Dechene Muscular Dystrophy DMD


Duchenne Muscular Dystrophy (DMD) is a severe genetic disorder that primarily affects boys, causing progressive muscle degeneration and weakness. It is one of the most common and severe types of muscular dystrophy.


Signs and Symptoms

Symptoms typically appear in early childhood, usually between ages 2 and 5. They include:

Difficulty walking, running, or jumping

Frequent falls

Waddling gait

Enlarged calf muscles (pseudohypertrophy)

Weakness in the hips, thighs, shoulders, and pelvic muscles

Trouble climbing stairs

Delayed speech and motor skills development

Progressive loss of ambulation (usually by early teens)

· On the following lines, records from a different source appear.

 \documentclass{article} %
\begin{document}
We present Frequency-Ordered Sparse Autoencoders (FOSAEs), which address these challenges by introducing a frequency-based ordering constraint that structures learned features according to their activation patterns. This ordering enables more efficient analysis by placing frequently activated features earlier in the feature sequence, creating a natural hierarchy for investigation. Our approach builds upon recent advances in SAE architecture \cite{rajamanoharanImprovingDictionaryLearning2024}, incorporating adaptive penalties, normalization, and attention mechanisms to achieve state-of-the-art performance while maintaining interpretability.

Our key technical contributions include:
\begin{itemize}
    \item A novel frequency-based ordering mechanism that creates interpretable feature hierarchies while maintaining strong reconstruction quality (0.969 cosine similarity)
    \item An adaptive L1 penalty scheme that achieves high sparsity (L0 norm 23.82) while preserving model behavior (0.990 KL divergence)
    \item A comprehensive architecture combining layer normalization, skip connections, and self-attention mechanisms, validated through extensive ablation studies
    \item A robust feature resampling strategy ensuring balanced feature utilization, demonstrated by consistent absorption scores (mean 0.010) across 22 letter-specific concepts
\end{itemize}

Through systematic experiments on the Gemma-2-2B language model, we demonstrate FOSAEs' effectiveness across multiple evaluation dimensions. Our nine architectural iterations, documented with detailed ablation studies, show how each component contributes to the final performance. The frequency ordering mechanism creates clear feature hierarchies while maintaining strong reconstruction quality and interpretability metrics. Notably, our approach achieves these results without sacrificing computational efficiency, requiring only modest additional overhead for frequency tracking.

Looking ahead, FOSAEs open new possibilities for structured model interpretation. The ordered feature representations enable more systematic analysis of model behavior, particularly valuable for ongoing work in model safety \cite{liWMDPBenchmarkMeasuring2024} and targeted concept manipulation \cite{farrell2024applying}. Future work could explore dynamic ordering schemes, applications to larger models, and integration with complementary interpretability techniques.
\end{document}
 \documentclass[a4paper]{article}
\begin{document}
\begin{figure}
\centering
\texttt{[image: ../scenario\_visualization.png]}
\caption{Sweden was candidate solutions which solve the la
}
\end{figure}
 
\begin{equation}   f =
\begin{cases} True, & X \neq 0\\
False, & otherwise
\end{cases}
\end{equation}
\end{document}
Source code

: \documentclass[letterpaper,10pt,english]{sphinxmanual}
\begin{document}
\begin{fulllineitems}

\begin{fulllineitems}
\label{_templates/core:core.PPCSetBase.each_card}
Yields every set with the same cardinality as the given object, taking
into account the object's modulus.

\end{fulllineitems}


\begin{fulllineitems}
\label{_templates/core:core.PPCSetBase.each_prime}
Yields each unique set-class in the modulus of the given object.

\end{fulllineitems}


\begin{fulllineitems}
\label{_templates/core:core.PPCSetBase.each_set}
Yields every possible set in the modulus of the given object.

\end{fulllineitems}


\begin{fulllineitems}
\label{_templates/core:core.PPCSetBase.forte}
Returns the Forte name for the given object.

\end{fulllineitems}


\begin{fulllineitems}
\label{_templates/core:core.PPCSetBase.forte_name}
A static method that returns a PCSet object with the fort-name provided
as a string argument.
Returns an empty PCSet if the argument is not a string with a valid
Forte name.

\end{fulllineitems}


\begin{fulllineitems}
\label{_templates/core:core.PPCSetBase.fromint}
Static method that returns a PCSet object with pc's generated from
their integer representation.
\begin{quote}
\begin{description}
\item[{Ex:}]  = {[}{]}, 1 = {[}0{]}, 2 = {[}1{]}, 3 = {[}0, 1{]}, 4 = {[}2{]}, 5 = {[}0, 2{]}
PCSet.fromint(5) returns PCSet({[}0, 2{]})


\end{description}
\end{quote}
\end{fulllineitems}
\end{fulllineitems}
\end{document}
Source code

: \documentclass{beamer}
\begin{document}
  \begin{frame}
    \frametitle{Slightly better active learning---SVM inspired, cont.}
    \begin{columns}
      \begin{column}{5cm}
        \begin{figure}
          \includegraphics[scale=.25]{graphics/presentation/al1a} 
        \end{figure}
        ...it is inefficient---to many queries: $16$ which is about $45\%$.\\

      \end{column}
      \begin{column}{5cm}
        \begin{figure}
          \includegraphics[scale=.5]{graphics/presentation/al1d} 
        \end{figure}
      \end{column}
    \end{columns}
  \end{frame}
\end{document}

Respiratory and cardiac issues in later stages

Progression

By age 3-5: Noticeable muscle weakness

By age 7-12: Difficulty walking; most children use a wheelchair by their early teens

By late teens: Increasing difficulty with breathing and heart function

By early adulthood: Severe respiratory and cardiac complications, which are the main causes of death

Causes

DMD is caused by mutations in the DMD gene, which is responsible for producing dystrophin, a protein essential for muscle strength and function. The absence or deficiency of dystrophin leads to muscle damage and progressive weakness. It is inherited in an X-linked recessive pattern, meaning it primarily affects boys, while females can be carriers.

Diagnosis

Physical Examination: Evaluating muscle weakness and delayed milestones

Creatine Kinase (CK) Test: High levels indicate muscle damage

Genetic Testing: Identifies mutations in the DMD gene

Muscle Biopsy: Confirms dystrophin deficiency

Electromyography (EMG): Assesses muscle function

Cardiac and Respiratory Tests: Monitor disease progression


Treatment

There is no cure for DMD, but treatments aim to manage symptoms and improve quality of life:

Corticosteroids (Prednisone, Deflazacort): Slow muscle degeneration

Exon Skipping Therapy (Eteplirsen, Golodirsen, Viltolarsen): Helps produce a functional form of dystrophin in some cases

Gene Therapy: Ongoing research aims to introduce functional dystrophin genes

Physical Therapy: Maintains mobility and prevents contractures

Braces and Mobility Aids: Support movement and posture

Cardiac Medications (ACE inhibitors, Beta-blockers): Manage heart problems

Respiratory Support (Ventilation, Cough Assist Devices): Helps breathing in later stages

Surgical Interventions: For scoliosis or tendon release


Conclusion

DMD is a progressive disorder with no cure yet, but advances in gene therapy and medication offer hope for better management and prolonged lifespan. Early diagnosis and multidisciplinary care can improve quality of life.